What you will do: With nothing omitted, transcribe the entries exactly as written.

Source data
□ □ □ □
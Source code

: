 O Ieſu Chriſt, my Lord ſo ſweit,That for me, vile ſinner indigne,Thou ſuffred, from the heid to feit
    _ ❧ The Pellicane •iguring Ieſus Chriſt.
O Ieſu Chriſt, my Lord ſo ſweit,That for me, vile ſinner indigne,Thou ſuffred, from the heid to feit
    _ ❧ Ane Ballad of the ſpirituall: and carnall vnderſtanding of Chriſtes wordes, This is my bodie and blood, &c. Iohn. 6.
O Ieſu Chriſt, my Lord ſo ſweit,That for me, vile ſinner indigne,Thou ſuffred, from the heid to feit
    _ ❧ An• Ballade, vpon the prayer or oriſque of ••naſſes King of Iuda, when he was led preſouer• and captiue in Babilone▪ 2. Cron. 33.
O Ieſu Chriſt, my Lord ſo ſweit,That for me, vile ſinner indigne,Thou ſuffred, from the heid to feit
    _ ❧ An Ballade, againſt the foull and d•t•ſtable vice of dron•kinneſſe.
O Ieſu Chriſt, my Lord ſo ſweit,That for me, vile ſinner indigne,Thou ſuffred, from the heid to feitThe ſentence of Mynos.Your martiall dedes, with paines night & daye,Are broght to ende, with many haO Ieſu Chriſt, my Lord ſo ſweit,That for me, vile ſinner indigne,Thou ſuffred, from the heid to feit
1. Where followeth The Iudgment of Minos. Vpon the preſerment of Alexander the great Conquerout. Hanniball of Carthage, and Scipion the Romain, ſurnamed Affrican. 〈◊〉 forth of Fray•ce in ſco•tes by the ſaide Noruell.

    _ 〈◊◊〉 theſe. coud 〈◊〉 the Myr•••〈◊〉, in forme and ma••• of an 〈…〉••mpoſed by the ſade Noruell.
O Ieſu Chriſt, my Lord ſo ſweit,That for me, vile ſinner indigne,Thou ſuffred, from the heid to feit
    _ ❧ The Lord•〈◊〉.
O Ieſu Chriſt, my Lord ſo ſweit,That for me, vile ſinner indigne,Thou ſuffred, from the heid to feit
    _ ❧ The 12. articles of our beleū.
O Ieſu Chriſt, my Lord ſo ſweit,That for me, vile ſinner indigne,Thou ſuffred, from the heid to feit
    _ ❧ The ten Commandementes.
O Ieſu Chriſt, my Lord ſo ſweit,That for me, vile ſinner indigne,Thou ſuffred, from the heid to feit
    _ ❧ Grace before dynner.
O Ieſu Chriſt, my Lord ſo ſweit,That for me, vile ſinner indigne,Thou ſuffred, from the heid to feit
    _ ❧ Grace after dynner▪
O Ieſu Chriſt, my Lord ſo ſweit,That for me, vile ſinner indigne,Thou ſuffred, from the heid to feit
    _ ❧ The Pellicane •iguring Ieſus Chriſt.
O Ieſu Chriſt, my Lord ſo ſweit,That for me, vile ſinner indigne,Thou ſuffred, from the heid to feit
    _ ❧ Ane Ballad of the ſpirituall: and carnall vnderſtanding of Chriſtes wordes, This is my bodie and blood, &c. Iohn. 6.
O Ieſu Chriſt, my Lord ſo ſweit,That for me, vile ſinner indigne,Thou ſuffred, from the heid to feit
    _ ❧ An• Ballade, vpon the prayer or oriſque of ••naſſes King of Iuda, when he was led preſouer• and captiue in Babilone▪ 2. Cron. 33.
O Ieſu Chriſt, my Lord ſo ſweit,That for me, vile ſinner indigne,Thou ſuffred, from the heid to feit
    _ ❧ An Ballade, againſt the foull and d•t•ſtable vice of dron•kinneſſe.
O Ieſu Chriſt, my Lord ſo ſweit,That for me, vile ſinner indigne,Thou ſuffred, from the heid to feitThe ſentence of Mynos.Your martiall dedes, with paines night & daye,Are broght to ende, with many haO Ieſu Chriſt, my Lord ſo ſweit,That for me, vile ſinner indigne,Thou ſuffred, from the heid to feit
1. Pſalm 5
□ □ □ □
Answer space:
Source code

: O Ieſu Chriſt, my Lord ſo ſweit,That for me, vile ſinner indigne,Thou ſuffred, from the heid to feit
    _ ❧ The Pellicane •iguring Ieſus Chriſt.
O Ieſu Chriſt, my Lord ſo ſweit,That for me, vile ſinner indigne,Thou ſuffred, from the heid to feit
    _ ❧ Ane Ballad of the ſpirituall: and carnall vnderſtanding of Chriſtes wordes, This is my bodie and blood, &c. Iohn. 6.
O Ieſu Chriſt, my Lord ſo ſweit,That for me, vile ſinner indigne,Thou ſuffred, from the heid to feit
    _ ❧ An• Ballade, vpon the prayer or oriſque of ••naſſes King of Iuda, when he was led preſouer• and captiue in Babilone▪ 2. Cron. 33.
O Ieſu Chriſt, my Lord ſo ſweit,That for me, vile ſinner indigne,Thou ſuffred, from the heid to feit
    _ ❧ An Ballade, againſt the foull and d•t•ſtable vice of dron•kinneſſe.
O Ieſu Chriſt, my Lord ſo ſweit,That for me, vile ſinner indigne,Thou ſuffred, from the heid to feitThe ſentence of Mynos.Your martiall dedes, with paines night & daye,Are broght to ende, with many haO Ieſu Chriſt, my Lord ſo ſweit,That for me, vile ſinner indigne,Thou ſuffred, from the heid to feit
1. Where followeth The Iudgment of Minos. Vpon the preſerment of Alexander the great Conquerout. Hanniball of Carthage, and Scipion the Romain, ſurnamed Affrican. 〈◊〉 forth of Fray•ce in ſco•tes by the ſaide Noruell.

    _ 〈◊◊〉 theſe. coud 〈◊〉 the Myr•••〈◊〉, in forme and ma••• of an 〈…〉••mpoſed by the ſade Noruell.
O Ieſu Chriſt, my Lord ſo ſweit,That for me, vile ſinner indigne,Thou ſuffred, from the heid to feit
    _ ❧ The Lord•〈◊〉.
O Ieſu Chriſt, my Lord ſo ſweit,That for me, vile ſinner indigne,Thou ſuffred, from the heid to feit
    _ ❧ The 12. articles of our beleū.
O Ieſu Chriſt, my Lord ſo ſweit,That for me, vile ſinner indigne,Thou ſuffred, from the heid to feit
    _ ❧ The ten Commandementes.
O Ieſu Chriſt, my Lord ſo ſweit,That for me, vile ſinner indigne,Thou ſuffred, from the heid to feit
    _ ❧ Grace before dynner.
O Ieſu Chriſt, my Lord ſo ſweit,That for me, vile ſinner indigne,Thou ſuffred, from the heid to feit
    _ ❧ Grace after dynner▪
O Ieſu Chriſt, my Lord ſo ſweit,That for me, vile ſinner indigne,Thou ſuffred, from the heid to feit
    _ ❧ The Pellicane •iguring Ieſus Chriſt.
O Ieſu Chriſt, my Lord ſo ſweit,That for me, vile ſinner indigne,Thou ſuffred, from the heid to feit
    _ ❧ Ane Ballad of the ſpirituall: and carnall vnderſtanding of Chriſtes wordes, This is my bodie and blood, &c. Iohn. 6.
O Ieſu Chriſt, my Lord ſo ſweit,That for me, vile ſinner indigne,Thou ſuffred, from the heid to feit
    _ ❧ An• Ballade, vpon the prayer or oriſque of ••naſſes King of Iuda, when he was led preſouer• and captiue in Babilone▪ 2. Cron. 33.
O Ieſu Chriſt, my Lord ſo ſweit,That for me, vile ſinner indigne,Thou ſuffred, from the heid to feit
    _ ❧ An Ballade, againſt the foull and d•t•ſtable vice of dron•kinneſſe.
O Ieſu Chriſt, my Lord ſo ſweit,That for me, vile ſinner indigne,Thou ſuffred, from the heid to feitThe ſentence of Mynos.Your martiall dedes, with paines night & daye,Are broght to ende, with many haO Ieſu Chriſt, my Lord ſo ſweit,That for me, vile ſinner indigne,Thou ſuffred, from the heid to feit
1. Pſalm 5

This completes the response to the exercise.